╔══
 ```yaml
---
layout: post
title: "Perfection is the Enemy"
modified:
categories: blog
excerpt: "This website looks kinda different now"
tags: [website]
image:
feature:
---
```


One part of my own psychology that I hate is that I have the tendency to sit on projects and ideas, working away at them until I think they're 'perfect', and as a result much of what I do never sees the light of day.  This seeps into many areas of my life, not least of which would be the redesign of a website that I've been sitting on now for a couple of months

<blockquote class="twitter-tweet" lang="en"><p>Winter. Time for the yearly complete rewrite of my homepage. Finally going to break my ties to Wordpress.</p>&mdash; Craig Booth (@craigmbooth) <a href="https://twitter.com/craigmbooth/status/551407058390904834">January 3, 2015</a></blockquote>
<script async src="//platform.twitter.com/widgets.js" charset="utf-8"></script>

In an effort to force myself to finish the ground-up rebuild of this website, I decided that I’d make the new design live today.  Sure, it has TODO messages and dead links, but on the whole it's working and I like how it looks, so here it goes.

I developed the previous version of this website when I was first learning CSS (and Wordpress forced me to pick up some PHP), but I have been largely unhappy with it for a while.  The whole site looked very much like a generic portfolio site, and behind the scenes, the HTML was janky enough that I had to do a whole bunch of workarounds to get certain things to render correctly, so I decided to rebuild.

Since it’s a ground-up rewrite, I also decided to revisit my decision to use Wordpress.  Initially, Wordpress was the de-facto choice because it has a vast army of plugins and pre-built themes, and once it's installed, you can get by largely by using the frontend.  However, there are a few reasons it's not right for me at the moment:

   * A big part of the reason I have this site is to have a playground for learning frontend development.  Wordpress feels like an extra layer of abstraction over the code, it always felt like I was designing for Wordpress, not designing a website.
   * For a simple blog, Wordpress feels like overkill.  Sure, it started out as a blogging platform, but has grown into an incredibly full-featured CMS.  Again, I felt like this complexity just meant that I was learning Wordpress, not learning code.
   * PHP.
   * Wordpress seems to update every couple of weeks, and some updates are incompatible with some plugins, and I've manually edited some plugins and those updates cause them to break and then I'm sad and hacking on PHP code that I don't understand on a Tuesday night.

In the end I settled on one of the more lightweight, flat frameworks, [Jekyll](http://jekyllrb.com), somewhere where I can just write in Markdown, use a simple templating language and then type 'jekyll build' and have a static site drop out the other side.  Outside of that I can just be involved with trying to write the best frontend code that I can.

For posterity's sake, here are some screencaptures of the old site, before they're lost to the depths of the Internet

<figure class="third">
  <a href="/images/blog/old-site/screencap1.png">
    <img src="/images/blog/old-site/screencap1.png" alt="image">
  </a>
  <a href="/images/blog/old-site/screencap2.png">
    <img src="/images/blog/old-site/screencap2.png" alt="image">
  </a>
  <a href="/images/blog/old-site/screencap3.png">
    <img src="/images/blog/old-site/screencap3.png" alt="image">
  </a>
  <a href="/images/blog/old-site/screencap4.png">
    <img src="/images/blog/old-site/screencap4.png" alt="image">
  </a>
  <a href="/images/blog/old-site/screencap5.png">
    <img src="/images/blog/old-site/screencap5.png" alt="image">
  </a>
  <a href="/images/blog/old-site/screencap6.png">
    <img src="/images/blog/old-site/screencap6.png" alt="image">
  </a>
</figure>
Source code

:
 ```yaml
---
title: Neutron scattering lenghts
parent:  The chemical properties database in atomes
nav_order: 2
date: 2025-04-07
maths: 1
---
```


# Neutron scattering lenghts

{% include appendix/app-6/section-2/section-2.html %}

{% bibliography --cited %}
╚══
* _Assignment_:
Say how many lines of the material above contain the string "Neutron". Write nothing but the number.

* _Result of this exercise_:
2